[WHAT YOU HAVE TO DO]:
Nothing outside the range below should be printed. Output exactly the lines from the line with "d'un manuel, qui" to the line with "d'une commande.", both included.

————————

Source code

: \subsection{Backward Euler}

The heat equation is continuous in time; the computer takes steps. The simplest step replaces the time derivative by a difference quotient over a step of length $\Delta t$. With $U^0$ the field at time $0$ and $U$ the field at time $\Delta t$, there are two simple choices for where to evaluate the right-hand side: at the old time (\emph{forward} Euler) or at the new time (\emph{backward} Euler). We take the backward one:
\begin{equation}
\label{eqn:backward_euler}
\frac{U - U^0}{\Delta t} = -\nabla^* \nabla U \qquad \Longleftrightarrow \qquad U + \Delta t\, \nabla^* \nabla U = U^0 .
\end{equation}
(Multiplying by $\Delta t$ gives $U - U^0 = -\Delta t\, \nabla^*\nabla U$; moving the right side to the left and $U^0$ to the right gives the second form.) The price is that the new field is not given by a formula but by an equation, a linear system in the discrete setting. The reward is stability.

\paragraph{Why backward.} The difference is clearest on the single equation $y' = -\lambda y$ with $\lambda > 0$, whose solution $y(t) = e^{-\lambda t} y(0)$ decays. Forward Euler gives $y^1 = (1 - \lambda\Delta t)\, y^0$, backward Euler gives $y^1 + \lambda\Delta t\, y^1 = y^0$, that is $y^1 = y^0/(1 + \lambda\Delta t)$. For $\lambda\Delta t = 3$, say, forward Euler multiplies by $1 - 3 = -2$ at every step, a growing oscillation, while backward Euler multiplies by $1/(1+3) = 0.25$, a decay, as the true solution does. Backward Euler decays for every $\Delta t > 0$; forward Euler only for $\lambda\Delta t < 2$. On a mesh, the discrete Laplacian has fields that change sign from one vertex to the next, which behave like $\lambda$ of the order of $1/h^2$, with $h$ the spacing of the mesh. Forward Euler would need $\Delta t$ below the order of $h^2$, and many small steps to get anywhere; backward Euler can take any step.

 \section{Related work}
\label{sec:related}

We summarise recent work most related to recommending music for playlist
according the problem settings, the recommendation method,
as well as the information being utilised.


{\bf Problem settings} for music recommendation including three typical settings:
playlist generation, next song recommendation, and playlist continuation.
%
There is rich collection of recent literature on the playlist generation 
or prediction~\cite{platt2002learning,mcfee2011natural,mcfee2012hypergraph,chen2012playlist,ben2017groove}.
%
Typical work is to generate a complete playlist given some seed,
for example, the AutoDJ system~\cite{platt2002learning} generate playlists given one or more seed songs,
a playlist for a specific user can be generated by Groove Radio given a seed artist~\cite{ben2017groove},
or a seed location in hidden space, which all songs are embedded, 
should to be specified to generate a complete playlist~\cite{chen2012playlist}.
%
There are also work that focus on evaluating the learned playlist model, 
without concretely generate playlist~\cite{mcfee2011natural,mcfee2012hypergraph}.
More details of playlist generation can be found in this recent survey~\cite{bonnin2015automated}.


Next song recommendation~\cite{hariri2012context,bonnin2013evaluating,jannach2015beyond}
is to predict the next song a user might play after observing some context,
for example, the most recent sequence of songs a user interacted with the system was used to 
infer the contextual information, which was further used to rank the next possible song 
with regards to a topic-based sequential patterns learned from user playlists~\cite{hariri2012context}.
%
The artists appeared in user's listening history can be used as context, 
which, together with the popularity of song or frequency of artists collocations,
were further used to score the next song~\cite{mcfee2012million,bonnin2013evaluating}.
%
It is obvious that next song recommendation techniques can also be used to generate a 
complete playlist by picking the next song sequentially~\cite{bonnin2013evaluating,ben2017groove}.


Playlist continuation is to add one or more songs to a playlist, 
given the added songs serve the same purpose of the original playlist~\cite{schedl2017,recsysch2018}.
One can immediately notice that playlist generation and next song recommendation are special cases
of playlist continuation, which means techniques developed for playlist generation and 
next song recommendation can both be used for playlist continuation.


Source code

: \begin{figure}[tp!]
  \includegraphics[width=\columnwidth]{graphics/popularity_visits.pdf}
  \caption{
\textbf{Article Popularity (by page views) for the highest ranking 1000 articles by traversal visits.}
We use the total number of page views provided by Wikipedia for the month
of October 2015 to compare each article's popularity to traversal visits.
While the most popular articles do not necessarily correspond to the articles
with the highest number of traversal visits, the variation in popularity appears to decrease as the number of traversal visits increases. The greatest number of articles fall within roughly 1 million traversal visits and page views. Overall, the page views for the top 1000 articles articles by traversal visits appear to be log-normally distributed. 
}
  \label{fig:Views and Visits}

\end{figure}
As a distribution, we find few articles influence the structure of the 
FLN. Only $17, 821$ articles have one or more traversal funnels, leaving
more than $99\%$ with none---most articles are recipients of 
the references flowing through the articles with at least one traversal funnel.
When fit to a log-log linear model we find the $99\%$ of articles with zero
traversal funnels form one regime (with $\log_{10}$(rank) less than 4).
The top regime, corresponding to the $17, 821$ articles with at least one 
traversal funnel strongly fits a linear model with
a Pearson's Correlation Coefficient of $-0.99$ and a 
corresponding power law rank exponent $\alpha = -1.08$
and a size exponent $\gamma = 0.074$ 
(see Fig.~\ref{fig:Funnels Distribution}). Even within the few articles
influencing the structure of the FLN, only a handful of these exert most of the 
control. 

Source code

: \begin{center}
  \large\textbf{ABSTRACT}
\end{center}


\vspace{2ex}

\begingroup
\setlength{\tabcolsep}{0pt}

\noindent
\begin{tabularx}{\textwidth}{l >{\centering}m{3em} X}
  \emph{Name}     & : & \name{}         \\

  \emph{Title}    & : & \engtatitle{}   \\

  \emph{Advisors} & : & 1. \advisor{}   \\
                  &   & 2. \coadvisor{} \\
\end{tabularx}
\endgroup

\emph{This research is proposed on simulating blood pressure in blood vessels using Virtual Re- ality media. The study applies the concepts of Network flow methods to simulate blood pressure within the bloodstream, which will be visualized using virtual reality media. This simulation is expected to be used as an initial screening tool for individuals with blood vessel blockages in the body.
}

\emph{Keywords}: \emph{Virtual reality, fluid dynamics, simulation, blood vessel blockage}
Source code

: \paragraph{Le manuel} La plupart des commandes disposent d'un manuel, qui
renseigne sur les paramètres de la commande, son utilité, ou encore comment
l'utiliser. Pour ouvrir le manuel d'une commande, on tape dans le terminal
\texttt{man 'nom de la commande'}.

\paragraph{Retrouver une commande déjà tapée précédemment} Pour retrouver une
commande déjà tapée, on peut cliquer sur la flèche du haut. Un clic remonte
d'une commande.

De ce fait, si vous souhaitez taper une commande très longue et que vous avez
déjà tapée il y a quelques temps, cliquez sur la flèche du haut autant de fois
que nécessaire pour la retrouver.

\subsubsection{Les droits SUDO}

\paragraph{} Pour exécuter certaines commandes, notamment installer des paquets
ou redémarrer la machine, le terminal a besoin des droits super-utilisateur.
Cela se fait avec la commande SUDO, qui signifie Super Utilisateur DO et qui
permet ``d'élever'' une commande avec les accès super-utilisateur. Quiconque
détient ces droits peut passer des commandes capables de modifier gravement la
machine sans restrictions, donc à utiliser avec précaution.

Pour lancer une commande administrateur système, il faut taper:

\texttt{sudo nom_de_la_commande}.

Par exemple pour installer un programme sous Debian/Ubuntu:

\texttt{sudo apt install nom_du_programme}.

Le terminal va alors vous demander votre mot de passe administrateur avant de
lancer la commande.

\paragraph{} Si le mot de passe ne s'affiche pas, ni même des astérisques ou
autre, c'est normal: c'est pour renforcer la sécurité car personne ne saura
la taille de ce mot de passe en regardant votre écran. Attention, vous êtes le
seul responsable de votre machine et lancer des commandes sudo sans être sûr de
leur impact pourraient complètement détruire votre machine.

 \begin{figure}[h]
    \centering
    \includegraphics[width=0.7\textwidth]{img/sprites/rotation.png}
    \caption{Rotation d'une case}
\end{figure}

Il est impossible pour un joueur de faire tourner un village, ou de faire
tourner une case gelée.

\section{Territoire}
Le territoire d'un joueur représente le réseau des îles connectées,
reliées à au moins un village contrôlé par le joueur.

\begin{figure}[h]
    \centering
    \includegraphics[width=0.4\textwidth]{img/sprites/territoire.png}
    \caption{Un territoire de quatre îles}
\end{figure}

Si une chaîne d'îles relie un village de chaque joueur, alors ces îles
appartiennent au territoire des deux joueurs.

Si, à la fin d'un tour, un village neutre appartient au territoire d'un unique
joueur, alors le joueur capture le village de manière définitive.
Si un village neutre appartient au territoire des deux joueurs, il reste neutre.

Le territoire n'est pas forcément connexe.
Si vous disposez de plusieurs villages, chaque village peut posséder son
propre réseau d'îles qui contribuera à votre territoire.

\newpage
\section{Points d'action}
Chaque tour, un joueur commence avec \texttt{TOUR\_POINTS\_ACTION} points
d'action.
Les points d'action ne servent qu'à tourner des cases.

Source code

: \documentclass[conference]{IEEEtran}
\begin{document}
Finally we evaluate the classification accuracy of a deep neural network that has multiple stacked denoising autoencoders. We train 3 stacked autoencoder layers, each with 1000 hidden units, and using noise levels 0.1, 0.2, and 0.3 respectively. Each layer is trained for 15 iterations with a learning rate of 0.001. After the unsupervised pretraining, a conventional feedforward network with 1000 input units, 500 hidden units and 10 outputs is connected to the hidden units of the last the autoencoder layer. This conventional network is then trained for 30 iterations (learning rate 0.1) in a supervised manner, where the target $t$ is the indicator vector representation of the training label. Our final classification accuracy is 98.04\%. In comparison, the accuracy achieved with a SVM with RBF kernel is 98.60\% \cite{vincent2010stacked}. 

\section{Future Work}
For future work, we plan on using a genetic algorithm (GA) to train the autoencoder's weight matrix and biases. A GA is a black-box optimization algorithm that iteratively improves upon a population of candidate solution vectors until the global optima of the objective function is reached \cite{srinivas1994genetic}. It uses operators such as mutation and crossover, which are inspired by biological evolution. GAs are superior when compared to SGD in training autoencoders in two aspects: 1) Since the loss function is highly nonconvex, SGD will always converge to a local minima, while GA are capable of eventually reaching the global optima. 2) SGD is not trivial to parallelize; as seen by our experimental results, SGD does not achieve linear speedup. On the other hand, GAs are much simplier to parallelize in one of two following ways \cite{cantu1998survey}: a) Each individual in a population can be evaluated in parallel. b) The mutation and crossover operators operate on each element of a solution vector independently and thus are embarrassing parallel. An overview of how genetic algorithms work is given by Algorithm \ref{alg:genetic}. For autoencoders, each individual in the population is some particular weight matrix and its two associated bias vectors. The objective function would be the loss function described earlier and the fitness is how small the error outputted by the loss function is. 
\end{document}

————————

[REPLY]:
: \paragraph{Le manuel} La plupart des commandes disposent d'un manuel, qui
renseigne sur les paramètres de la commande, son utilité, ou encore comment
l'utiliser. Pour ouvrir le manuel d'une commande, on tape dans le terminal
\texttt{man 'nom de la commande'}.

\paragraph{Retrouver une commande déjà tapée précédemment} Pour retrouver une
commande déjà tapée, on peut cliquer sur la flèche du haut. Un clic remonte
d'une commande.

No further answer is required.